Hush. Surrender.

We’re tired.

80% of us.

Maybe that’s hyperbolic, but I don’t think so.

We pack our days like overstuffed flat-rate shipping boxes. Cramming is winning. Our logistically maniacal schedules are a badge of honor.

Hi. I’m reading six trendy lifestyle-design books, taking online classes to earn a Masters Degree, learning the art of drone-flying / cooking / painting / filmmaking / ninja-ing / helicopter-piloting / humanitarianism-ing / blogging / etc, writing a book, watching TED talks, training for a marathon, while maintaining a growing and impressive presence on multiple social media platforms, eating vegan / paleo / clean / raw, scrubbing my laundry against my stomach (abs = washboard), networking like its going out of style (it’s not), learning a second (third?) language, and traveling to a new nation every six months, taking breathtaking photos everywhere, all the time, at all hours, that will make you pee your pants with awe. Sometimes I sleep. Ta-da.

The shout – pressing into our eardrums and egos – from this cultural moment says:

Be a dozen brilliant things! Be better! Be more! Remake yourself! Gather admirers, fame, celebrity! Find the spotlight!

Exclamation point, exclamation point.

There’s more:

Be smart. Be successful. Be influential. Be well-dressed. Be cultured. Be wild. Be attractive. Be creative. Be innovative.
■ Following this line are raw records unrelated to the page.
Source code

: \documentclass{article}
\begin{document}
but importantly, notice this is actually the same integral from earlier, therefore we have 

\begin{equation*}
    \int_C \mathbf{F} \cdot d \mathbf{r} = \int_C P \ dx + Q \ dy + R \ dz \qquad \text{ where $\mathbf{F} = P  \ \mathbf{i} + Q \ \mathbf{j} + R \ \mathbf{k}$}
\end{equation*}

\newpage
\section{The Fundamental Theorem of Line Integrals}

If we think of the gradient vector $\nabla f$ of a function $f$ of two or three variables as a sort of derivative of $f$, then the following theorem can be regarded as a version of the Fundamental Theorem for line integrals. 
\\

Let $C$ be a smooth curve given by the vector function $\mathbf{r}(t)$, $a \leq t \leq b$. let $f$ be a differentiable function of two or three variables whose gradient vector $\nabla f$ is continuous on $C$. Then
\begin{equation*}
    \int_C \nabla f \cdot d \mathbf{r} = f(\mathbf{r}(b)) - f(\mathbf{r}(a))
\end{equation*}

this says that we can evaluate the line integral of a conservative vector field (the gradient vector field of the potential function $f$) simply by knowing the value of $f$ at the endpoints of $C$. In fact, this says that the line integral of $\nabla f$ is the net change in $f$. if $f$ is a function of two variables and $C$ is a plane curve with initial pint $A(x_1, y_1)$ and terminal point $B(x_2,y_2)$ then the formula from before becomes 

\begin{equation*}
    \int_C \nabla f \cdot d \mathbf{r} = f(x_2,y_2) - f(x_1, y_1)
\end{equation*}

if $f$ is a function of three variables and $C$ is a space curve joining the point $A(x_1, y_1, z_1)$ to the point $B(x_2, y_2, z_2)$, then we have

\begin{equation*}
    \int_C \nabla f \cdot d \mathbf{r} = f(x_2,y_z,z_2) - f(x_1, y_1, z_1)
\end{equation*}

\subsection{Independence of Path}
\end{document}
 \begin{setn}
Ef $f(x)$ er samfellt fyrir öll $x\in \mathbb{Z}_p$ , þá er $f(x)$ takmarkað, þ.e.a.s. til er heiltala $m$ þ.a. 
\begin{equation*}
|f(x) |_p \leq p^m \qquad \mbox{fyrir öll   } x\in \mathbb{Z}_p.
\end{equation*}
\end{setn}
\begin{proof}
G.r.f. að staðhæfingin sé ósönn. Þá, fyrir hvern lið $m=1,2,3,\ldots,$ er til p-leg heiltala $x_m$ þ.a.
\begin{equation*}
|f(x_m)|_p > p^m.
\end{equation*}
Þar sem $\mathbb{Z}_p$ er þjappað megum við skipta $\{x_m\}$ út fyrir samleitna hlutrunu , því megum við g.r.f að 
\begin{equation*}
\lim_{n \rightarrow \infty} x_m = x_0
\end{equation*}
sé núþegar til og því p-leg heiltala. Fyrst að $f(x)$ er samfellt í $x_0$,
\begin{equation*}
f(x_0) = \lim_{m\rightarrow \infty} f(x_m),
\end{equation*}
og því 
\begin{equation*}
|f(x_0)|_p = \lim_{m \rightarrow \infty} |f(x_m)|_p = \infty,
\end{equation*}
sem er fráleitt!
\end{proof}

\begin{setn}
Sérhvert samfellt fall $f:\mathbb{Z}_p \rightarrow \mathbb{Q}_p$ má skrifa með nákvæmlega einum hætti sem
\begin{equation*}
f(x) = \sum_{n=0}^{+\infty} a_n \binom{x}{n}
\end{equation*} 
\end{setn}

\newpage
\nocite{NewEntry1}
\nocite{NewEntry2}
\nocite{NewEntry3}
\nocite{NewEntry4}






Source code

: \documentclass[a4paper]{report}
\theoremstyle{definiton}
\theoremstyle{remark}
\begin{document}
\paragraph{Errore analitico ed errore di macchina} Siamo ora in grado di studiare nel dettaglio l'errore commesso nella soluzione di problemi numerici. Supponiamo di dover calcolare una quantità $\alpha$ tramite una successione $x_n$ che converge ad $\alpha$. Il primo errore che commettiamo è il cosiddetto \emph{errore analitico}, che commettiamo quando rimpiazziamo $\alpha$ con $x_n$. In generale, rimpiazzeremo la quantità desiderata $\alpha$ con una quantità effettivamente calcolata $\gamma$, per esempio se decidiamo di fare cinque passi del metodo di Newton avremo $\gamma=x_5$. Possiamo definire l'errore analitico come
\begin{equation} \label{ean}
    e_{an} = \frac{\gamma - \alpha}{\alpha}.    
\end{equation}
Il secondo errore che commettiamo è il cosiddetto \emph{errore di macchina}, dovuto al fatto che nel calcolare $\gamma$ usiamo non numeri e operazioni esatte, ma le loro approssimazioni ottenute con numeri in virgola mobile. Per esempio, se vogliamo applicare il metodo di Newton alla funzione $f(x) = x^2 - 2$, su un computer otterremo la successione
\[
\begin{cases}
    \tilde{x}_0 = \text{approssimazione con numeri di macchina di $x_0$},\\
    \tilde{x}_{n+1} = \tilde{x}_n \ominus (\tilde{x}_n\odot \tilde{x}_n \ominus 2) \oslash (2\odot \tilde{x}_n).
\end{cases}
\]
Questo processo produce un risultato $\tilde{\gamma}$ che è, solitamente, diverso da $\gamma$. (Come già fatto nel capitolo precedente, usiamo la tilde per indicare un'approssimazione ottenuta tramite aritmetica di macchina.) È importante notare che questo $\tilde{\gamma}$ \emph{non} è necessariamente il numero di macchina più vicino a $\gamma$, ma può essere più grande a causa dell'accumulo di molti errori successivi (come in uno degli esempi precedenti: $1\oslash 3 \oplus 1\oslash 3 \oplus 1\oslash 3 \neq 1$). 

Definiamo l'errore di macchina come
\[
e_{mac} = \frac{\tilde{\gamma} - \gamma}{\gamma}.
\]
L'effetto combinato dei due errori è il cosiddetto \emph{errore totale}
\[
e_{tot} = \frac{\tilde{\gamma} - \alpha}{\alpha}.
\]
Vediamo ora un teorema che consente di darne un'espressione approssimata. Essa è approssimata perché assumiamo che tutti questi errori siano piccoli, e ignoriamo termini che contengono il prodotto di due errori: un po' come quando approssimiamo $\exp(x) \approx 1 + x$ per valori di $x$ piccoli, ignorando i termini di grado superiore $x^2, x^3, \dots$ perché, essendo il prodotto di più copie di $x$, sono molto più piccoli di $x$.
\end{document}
Be relevant. Be disciplined. Be unpredictable. Be desirable. Be current. Be stupidly in-shape. Be well-liked. Be everything you can’t seem to arrive at being.

(If you’ve never felt the strain of these demands, God bless you. Teach me your selfless, liberated ways.)

The expectations we load onto our backs are limitless. How thrilling! We can be anything we dream! But we expect to be everything else too. We’re told we can be gods (little g’s). Everything’s attainable if we hustle and network and market and impress. It’s great. It’s overwhelming.

So, I’ll say this:

Hi, I’m a millennial – a child of this digital / expectation-laden / adrenaline-laced age – and I’m tired. I can’t live up to my own expectations. Ten people couldn’t. And when I’m this tired, I distract myself. (Apparently, I’m not tired enough to turn off my iPhone.)

This weariness isn’t obvious. Eight hours of sleep won’t cure it. It’s emotional, spiritual exhaustion. It’s the two-ton backpack of ego, square on my shoulders. There’s just so much (too much) to be and do and prove and accomplish and achieve. Me. Me.     me. So – facing my inability to tackle it all – I plunge into escapism. Given a spare moment, I open Facebook, Instagram, Youtube, TED talks, podcasts, Netflix [insert any digital corner]. Every interim is stuffed fat with messaging, digital comparison, internet rabbit trails, networking, videos, scraps of knowledge, and other counterfeits of “productivity.” My energy is splintered across too many diversions. Meanwhile I’m still desperate to become my ideal self, but I’m too tired and too restless to decisively act.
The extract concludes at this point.